Fifteen-year-old Lakshmi had certain ideas about what an architecture course entailed. In her mind’s eye, she saw blueprints filled with precise, neat diagrams and plenty of physics and mathematics theory lessons. What she saw inside the Department of Architecture building at the College of Engineering, Thiruvananthapuram did nothing short of leave her spellbound.
On the one hand, there were models and artwork that gave the course an allure of a creative degree to specialise in for a young school student like her. On the other hand, “It does seem like a lot of work,” she said, tilting her head to examine an abstract spindly model of futuristic observatory that first-year architecture students made.
This is only a fraction of the host of models on display here – with one of the most popular being the elaborate project being carried out by the students of the newly initiated Urban Design postgraduate course.
Lakshmi and her classmates from Government High School, Kulathur, were awed by the sheer range and paid rapt attention to architecture students as they explained the basics of the projects they had undertaken.

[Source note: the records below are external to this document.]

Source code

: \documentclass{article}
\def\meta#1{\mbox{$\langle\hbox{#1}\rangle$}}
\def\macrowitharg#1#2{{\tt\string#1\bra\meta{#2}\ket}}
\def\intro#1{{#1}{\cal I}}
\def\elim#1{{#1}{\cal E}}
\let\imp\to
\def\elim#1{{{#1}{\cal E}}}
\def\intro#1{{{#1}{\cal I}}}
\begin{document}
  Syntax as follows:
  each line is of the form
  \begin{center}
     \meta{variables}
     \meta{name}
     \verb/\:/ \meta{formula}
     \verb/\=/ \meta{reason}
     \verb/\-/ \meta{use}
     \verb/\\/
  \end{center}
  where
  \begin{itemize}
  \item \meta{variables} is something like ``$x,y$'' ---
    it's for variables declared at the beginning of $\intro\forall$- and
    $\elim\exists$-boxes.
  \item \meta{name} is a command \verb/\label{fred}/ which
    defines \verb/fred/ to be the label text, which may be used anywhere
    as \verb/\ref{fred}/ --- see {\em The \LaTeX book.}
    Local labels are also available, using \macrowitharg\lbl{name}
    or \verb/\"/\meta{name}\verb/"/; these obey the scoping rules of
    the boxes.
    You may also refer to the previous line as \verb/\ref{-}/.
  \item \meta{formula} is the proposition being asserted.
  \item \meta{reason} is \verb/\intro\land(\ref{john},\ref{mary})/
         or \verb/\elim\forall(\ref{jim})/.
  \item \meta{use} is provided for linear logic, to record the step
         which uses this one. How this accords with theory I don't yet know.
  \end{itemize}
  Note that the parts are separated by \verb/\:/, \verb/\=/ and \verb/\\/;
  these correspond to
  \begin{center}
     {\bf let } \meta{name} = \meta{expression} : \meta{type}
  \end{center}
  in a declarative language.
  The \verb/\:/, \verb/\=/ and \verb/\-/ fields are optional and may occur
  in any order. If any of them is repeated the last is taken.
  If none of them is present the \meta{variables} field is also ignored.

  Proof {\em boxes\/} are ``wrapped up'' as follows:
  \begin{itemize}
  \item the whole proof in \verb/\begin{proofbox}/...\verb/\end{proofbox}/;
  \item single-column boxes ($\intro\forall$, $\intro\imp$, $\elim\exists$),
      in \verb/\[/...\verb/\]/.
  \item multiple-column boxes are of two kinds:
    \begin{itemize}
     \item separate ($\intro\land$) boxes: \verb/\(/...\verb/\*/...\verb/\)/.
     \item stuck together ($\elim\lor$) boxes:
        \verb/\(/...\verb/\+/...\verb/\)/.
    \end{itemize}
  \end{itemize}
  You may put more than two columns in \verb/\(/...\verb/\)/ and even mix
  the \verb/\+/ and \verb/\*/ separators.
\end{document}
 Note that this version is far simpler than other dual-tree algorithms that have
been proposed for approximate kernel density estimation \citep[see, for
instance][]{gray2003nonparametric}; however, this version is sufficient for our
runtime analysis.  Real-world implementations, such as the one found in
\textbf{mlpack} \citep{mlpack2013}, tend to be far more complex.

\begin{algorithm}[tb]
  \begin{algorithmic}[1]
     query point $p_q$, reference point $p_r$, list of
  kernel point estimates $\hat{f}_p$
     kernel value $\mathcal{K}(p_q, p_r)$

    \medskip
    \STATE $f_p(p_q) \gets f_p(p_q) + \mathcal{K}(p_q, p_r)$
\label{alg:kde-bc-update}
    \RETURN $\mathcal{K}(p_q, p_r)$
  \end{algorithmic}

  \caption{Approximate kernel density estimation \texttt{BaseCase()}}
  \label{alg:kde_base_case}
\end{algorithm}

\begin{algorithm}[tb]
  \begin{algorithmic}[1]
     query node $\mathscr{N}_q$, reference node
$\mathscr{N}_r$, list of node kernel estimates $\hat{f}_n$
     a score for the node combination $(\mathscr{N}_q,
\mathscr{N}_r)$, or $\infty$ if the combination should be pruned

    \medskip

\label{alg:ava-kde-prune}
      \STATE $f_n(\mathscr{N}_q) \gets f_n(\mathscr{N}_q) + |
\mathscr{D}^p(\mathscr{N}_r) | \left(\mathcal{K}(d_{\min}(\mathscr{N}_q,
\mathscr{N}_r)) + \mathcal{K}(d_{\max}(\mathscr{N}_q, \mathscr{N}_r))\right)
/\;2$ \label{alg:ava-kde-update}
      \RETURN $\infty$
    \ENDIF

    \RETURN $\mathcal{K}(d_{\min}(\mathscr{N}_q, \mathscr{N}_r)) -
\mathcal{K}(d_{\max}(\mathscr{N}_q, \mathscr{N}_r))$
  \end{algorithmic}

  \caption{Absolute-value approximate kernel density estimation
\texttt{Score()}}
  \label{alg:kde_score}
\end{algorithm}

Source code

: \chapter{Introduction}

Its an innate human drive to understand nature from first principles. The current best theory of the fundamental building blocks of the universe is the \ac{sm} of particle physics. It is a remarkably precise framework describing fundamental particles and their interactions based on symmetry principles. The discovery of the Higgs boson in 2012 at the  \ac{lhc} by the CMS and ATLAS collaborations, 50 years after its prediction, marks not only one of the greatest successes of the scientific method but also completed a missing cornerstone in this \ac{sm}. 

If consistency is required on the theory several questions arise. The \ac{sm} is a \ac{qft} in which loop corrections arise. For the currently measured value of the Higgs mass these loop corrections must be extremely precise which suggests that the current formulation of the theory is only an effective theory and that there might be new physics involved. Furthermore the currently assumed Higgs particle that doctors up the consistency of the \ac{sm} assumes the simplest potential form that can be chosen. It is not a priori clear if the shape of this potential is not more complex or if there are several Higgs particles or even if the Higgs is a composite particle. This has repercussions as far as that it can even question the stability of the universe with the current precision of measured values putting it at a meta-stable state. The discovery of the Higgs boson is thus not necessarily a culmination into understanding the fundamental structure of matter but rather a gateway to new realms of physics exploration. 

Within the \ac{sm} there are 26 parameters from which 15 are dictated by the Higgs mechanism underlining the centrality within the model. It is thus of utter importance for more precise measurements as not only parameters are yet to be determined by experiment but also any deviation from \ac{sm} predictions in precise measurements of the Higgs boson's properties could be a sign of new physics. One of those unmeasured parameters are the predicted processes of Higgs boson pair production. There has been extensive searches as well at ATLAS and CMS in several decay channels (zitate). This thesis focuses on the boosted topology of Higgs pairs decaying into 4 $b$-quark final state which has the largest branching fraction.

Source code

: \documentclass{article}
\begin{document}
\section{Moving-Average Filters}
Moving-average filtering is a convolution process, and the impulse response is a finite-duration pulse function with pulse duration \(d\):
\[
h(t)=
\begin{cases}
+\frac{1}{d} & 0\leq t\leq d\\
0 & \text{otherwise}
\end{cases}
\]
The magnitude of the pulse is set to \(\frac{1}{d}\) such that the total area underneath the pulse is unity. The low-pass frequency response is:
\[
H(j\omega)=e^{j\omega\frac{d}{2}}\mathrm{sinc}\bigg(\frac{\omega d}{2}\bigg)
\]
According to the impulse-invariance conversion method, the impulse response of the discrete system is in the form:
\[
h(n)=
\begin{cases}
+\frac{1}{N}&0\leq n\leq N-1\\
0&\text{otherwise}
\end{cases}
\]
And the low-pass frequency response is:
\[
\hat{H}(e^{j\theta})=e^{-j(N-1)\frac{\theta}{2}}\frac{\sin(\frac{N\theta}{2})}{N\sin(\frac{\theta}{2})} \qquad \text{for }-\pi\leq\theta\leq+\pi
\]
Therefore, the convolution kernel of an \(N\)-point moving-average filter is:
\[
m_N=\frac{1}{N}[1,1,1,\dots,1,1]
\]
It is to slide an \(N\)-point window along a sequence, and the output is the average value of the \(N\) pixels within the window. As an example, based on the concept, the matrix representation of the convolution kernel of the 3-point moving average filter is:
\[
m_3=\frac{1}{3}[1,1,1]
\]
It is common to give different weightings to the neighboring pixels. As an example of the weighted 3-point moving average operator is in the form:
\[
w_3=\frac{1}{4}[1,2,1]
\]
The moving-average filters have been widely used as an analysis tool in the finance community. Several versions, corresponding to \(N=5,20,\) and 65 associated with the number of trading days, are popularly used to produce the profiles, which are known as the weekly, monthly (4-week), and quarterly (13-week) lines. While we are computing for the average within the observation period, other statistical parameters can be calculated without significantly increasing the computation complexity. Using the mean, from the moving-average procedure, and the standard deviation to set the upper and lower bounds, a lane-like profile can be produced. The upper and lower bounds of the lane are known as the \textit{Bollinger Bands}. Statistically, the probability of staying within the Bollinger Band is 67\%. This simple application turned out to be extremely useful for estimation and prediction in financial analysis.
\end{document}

The open house, the first of its kind event organised by the institution, was an eye-opening experience to school students who flooded the CET’s campus near Sreekariyam here even before it was officially inaugurated on Thursday. Friday saw students from around 15 city schools teeming to visit the range of facilities the CET has to offer – such as the robotics lab, hydraulics lab, wind tunnel, machine workshop and electrical research laboratory.